Please keep in mind that these rights are not absolute and may not apply in certain circumstances. For example, in certain cases we may continue to process and retain data regardless of your request for deletion, objection, blocking or anonymization, in order to comply with legal, contractual and regulatory obligations, safeguard and exercise rights, including in judicial, administrative and arbitration proceedings and in other cases provided for by law.

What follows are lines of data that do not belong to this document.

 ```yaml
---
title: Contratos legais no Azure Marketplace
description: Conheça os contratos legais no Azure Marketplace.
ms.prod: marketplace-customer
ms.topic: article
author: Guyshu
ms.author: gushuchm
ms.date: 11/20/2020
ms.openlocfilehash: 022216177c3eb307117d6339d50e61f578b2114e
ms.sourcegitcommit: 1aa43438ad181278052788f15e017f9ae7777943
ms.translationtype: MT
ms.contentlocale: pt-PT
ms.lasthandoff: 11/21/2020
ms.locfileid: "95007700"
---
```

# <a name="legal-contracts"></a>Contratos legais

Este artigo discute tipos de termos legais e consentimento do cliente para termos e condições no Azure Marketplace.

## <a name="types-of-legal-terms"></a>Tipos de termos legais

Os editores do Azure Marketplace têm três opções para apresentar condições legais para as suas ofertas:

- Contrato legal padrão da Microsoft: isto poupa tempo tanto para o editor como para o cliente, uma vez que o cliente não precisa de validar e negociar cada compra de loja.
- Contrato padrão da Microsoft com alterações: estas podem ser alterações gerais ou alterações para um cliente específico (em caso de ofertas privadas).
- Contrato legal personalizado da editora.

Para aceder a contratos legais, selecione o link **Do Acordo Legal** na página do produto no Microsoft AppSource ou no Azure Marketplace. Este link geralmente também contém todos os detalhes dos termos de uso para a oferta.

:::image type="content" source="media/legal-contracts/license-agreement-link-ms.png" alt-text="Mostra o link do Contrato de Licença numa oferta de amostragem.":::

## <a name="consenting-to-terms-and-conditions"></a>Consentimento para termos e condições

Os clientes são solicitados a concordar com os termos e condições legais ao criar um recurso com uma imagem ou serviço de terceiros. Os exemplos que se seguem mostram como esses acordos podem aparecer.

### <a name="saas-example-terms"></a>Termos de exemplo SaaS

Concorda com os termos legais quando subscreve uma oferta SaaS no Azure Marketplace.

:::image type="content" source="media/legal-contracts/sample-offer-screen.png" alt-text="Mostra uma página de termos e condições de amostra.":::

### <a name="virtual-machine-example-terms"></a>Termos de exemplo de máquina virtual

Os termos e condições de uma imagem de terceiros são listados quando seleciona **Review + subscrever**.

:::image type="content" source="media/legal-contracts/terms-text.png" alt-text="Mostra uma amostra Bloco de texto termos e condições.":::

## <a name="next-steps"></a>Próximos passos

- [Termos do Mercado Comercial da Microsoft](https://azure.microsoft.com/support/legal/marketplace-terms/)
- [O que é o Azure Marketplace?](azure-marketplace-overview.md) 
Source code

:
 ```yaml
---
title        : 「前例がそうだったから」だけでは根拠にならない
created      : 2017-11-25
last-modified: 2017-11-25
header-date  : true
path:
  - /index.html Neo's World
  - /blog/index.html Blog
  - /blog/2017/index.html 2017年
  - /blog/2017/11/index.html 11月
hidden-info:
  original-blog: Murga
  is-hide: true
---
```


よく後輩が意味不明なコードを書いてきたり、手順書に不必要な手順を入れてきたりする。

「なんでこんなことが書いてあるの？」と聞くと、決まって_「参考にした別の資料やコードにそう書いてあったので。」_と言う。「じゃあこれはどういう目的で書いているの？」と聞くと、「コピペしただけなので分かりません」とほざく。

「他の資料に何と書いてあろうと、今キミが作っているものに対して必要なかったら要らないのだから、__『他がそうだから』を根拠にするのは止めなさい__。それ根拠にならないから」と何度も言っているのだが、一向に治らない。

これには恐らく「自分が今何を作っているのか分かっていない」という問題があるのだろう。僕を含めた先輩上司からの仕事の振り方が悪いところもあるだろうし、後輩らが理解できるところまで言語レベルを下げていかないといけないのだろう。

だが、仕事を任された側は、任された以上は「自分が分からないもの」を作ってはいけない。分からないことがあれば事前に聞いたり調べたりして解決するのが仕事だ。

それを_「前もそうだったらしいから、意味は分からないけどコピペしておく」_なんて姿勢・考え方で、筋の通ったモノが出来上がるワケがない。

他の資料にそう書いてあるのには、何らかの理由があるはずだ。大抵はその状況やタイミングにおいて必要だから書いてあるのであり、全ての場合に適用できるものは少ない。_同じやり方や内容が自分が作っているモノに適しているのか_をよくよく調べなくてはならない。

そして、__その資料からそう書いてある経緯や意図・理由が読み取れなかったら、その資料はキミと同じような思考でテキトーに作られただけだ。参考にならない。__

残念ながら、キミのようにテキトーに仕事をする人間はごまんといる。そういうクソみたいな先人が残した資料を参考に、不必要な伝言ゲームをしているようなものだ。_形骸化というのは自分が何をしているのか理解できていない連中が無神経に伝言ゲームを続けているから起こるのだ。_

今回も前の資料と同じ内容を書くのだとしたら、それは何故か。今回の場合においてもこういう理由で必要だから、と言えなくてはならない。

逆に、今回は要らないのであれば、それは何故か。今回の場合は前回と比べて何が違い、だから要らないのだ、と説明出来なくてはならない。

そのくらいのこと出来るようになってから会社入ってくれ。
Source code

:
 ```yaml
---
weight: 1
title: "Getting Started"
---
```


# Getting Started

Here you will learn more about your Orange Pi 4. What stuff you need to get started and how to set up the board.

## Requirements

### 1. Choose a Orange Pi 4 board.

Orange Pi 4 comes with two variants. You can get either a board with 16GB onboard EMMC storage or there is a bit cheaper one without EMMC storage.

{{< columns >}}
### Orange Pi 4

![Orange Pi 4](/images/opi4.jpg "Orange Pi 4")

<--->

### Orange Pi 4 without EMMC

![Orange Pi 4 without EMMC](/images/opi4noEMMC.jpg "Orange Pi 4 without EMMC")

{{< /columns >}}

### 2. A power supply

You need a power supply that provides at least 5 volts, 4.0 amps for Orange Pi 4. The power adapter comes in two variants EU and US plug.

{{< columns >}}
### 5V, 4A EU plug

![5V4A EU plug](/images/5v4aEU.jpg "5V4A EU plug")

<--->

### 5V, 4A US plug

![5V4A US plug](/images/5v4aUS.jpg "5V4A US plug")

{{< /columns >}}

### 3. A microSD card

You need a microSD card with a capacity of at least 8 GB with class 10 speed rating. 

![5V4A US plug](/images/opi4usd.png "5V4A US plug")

International Data Transfers. You acknowledge that Adapt is a company based and headquartered in the United States. Any information we hold about you will be transferred to, used, processed, and stored in the United States and other countries and territories, which may not have data privacy or data protection laws equivalent to those in your country or territory. For the proper operation of the Services, Adapt needs to carry out international transfers of personal data. In the case of Brazil, we will rely on standard contractual clauses (SCCs) for our data transfers where required and in instances where they are not covered by an adequacy decision.